This invention relates generally to temperature sensors of a type having application to heating ovens, and is particularly advantageously employed as a temperature sensor in domestic self-cleaning cooking ovens.
In self-cleaning domestic cooking ovens it is desirable to be able to control the oven temperature over an operating range on the order of 100.degree. F. to 1000.degree. F. or higher. In commercially available domestic thermal cooking ovens with electronic control systems, the temperature sensor typically comprises a sheathed length of nickel or nickel alloy wire which extends into the oven cavity along the rear interior wall. Temperature measurements are derived as a function of the resistance of the wire which changes with temperature. Such wire sensors are characterized by a relatively low temperature coefficient of resistivity. Thus, while the sensor itself is relatively inexpensive, the associated circuitry required to accurately detect relatively small changes in temperature for the range of operating temperatures over which the control system must operate is relatively costly.
Platinum resistance temperature detectors (RTD) of various types are also commercially available for measuring temperatures in the range of interest for self-cleaning oven applications. However, in addition to being relatively costly, RTD's have the same disadvantages as the nickel wire sensors, low temperature coefficient of resistivity over the temperature range of interest.
In commonly assigned U.S. Pat. No. 4,816,647 to Payne, a radiant cooktop appliance with a glass-ceramic cooktop surface includes a sensor for monitoring the temperature of the cooktop comprising a pair of parallel conductive strips deposited on the underside of the glass-ceramic surface. The surface resistance of the glass between the strips provides a measure of the temperature of the cooktop surface in that region. One disadvantage of such a sensor arrangement is its extremely high resistivity toward the lower end of the temperature range of interest for self-cleaning ovens, necessitating the use of additional circuitry to measure the temperature with sufficient accuracy over the entire operating range.
U.S. Pat. No. 3,786,390 to Kristen discloses a temperature sensor which senses temperature as a function of the bulk resistance of a glass-ceramic material between the conductive leads. However, it too is characterized by extremely high resistivity in the lower portion of the temperature range of interest.
Resistance thermometers employing a sensor structure comprising conductive film deposited on a glass substrate in a serpentine pattern to sense temperature as a function of the resistance of the conductive film itself is disclosed in U.S. Pat. No. 3,720,900. This sensor arrangement for use in precision scientific instruments to measure temperatures ranging from room temperature down to very low temperatures on the order of 10.degree. K. In this arrangement the glass merely serves to structurally support the conductive film. While such an arrangement might work well at the very low end of the cooking temperature range, it would likely not be satisfactory in the higher temperature and in any event such precision devices are too costly for domestic appliance applications.

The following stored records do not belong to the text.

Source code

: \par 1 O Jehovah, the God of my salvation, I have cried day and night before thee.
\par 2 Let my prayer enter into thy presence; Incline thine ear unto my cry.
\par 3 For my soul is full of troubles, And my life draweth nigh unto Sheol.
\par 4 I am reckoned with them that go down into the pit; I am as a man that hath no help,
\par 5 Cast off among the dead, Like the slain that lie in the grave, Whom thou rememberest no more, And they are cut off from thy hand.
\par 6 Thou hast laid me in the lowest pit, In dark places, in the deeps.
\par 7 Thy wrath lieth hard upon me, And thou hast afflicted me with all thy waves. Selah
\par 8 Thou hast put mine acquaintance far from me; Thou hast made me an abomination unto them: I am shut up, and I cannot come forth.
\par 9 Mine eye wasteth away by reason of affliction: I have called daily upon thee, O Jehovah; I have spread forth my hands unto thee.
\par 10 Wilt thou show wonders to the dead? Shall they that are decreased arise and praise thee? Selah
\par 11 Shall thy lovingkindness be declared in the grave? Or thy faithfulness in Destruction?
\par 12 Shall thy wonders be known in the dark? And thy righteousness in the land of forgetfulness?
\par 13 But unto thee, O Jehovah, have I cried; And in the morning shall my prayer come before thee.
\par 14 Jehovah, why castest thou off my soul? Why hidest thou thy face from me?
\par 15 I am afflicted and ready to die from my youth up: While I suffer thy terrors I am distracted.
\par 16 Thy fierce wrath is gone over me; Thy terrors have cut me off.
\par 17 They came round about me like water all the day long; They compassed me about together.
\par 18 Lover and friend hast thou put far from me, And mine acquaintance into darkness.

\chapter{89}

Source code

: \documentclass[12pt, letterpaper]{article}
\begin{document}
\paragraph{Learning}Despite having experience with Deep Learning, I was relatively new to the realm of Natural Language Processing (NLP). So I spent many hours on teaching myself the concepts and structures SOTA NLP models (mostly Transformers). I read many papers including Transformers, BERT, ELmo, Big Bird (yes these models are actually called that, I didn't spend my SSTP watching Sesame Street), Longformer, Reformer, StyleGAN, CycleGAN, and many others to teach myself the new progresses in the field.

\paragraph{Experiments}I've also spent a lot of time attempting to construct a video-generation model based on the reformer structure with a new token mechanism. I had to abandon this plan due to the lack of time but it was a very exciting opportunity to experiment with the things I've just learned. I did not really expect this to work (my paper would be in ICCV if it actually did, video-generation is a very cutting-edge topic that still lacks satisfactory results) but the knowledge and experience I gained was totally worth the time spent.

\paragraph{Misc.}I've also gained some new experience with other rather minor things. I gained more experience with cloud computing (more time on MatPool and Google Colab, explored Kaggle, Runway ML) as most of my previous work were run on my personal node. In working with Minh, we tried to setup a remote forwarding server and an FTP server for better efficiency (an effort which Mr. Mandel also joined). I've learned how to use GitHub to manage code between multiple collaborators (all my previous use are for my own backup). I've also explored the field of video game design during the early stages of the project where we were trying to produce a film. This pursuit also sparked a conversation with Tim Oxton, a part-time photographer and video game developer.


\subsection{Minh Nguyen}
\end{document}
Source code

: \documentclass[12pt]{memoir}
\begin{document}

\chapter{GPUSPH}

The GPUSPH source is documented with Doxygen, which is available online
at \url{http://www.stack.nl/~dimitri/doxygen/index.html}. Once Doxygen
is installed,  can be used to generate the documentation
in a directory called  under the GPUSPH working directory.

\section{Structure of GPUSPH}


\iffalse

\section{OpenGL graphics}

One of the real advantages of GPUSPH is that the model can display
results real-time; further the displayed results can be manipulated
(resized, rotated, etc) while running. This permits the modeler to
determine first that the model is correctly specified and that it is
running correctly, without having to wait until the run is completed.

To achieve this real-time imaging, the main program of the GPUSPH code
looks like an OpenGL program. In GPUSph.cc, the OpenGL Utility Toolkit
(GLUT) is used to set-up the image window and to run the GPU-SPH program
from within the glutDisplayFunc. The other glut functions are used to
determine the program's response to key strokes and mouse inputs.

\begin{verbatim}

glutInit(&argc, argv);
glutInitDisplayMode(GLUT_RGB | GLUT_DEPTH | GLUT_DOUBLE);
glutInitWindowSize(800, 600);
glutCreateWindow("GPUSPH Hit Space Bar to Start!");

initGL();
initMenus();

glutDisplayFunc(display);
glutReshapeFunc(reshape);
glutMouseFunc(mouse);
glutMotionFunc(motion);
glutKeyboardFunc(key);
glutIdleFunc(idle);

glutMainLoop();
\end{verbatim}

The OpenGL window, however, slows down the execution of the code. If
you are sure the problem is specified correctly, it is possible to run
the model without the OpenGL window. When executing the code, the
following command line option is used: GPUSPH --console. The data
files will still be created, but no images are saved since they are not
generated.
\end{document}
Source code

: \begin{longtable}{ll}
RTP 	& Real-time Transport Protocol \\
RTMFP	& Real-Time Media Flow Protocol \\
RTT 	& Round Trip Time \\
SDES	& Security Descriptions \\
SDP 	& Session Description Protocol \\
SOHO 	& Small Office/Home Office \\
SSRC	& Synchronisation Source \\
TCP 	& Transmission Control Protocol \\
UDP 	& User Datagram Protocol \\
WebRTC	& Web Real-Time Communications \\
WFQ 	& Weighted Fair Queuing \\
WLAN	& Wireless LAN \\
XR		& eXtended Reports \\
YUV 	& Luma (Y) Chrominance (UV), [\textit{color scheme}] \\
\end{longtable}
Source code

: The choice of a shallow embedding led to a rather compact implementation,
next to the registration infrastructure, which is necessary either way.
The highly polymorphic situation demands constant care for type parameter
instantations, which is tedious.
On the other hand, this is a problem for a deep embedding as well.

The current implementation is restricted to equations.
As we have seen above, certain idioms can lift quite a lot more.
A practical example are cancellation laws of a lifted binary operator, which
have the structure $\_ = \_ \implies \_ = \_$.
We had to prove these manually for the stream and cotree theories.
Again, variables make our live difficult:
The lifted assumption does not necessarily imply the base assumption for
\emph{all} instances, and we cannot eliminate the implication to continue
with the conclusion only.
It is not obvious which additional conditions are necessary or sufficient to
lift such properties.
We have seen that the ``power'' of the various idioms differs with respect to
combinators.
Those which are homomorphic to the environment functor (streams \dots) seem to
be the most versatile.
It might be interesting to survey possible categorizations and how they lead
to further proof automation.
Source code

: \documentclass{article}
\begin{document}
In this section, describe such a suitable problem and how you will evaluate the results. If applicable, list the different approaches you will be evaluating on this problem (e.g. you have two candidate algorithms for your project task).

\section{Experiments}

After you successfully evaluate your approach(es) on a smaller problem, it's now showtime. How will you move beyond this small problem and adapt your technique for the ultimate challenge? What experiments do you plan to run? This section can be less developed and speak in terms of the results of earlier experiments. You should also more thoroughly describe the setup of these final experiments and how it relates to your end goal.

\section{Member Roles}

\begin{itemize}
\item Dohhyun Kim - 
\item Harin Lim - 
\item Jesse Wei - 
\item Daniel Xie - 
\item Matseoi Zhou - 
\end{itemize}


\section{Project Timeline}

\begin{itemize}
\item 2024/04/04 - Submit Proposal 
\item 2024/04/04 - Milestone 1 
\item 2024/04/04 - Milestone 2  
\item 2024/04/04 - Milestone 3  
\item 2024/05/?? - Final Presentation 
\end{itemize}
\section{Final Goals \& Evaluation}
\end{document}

Therefore, a need exists for a relatively inexpensive temperature sensor for electronically controlled domestic self-cleaning cooking ovens which provides better accuracy over the entire operating range than that achievable with conventional nickel wire sensors without need for the relatively expensive signal processing circuitry.
It is therefore an object of the present invention to provide a temperature sensor comprising relatively inexpensive materials, which is easily and inexpensively assembled and which operates over the range of 100.degree. F. to 1500.degree. F. with resistance values sufficiently low over this range to permit improved accuracy without need for complex and costly interface circuitry to process the temperature signals derived from the sensor.